Wanag’s keen eye and talent for making dream fishing rods real come from lifelong experience in the industry and a love of the sport.
“It started eons ago, when I was 12 or 13 years old. I lost my father when I was young, about 9, and these two guys from a tackle shop in the next town over, Westport, Connecticut, took me in,” Wanag says, recalling the first step toward his future business. “I was hanging around there and they would put me to work, making the boxes for sandworms and counting them. I would sweep up the store or whatever, and one of the guys, Larry, was building a rod–he would do custom rods and I would watch him. He showed me.”
Those men also dragged young Wanag to Montauk for charters, but by age 16 his interest turned from fishing to more enticing pursuits. “I found girls and cars,” he admits, noting that he attended just one semester of college after high school before the fishing muse took hold again. “It wasn’t for me, but I always had Montauk in the back of my head.” As a young man, Wanag returned to the sea and worked sport fishing charters in Montauk and Florida. He later became a commercial fisherman, sailing aboard the Deliverance and Restless, tile fishing mostly. “But I did everything–I dragged, whatever I needed to do to make a buck.”

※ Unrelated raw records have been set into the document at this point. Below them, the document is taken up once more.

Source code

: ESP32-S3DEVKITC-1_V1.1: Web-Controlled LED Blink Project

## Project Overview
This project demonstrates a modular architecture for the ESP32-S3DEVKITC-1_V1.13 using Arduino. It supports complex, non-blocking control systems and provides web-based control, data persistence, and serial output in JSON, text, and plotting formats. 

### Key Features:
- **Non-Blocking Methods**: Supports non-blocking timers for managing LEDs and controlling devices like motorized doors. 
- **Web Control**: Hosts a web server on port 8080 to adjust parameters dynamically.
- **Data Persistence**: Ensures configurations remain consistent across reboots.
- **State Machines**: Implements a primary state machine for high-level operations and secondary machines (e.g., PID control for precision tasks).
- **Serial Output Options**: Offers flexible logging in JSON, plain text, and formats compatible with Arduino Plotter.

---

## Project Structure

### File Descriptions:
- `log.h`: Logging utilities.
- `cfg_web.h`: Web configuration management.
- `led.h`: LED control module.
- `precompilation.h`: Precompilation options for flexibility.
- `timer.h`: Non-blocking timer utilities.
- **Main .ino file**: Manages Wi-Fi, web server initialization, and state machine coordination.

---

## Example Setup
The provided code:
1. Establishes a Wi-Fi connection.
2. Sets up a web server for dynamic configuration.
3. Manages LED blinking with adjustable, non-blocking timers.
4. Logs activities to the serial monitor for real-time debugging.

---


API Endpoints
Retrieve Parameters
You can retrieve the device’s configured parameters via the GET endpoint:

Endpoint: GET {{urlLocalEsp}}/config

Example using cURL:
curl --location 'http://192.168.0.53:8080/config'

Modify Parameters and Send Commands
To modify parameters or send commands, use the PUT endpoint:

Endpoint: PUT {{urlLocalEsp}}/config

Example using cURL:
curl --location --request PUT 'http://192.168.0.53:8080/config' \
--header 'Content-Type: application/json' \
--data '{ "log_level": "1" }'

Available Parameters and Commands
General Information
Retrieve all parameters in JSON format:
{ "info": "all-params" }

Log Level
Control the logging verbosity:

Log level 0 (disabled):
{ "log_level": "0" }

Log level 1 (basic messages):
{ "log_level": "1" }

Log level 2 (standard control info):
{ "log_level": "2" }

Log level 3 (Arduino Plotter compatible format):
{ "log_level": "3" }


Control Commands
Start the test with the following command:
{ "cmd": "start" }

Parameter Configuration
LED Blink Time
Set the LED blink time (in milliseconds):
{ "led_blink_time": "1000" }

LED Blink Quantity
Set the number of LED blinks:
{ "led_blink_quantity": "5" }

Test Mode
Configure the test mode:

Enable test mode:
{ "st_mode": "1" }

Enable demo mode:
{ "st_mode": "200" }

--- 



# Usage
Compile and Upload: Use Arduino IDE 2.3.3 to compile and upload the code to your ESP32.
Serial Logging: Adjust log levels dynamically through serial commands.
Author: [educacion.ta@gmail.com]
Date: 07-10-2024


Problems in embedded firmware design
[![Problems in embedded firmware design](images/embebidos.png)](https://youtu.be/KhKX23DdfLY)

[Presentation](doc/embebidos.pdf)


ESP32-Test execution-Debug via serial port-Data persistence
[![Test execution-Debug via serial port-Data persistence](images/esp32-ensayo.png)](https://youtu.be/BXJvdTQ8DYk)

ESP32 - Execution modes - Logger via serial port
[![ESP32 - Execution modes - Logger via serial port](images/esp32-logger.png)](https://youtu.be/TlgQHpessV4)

Once he had a wife and children, Wanag became more attuned to the dangers of commercial fishing, and he eventually gave that up, too. “We were losing guys,” he says. “A couple buddies of mine who had kids the same age as my daughter, they went down.” By that time, Wanag already had vast experience on the water and continued to fish for fun. Even his next move, joining the restaurant industry, fittingly led him to the After Fishing Bar & Grill at Gone Fishing Marina and Montauk’s Star Deck.
Wanag’s destiny finally took hold after his newly divorced wife threw away all his best fishing gear. What felt like a great loss, put him back on course to his calling. A friend gave Wanag a couple of old rods to get him back in action, and his instinct as a craftsman took over. “I fixed them up,” Wanag says, noting that his buddy couldn’t believe what he was able to do with the worse-for-wear castoffs. “That’s how it really all got started.”
After impressing everyone with his remarkable talent for rod building and repair, friends and acquaintances began requesting Wanag for small jobs here and there, and he did them well. “I ended up buying and building a couple of custom rods for myself, and somebody asked me, could I build them one?” He agreed and then took more custom orders. At a certain point, Wanag ended up building some rods for a customer who never paid or picked them up, but once again, his loss brought even greater prosperity and clarity of vision. “Somebody suggested I put them on eBay…within about an hour they both sold.” So Wanag built and sold more rods. “It slowly grew,” he says, explaining how Montauk Custom Rods took shape.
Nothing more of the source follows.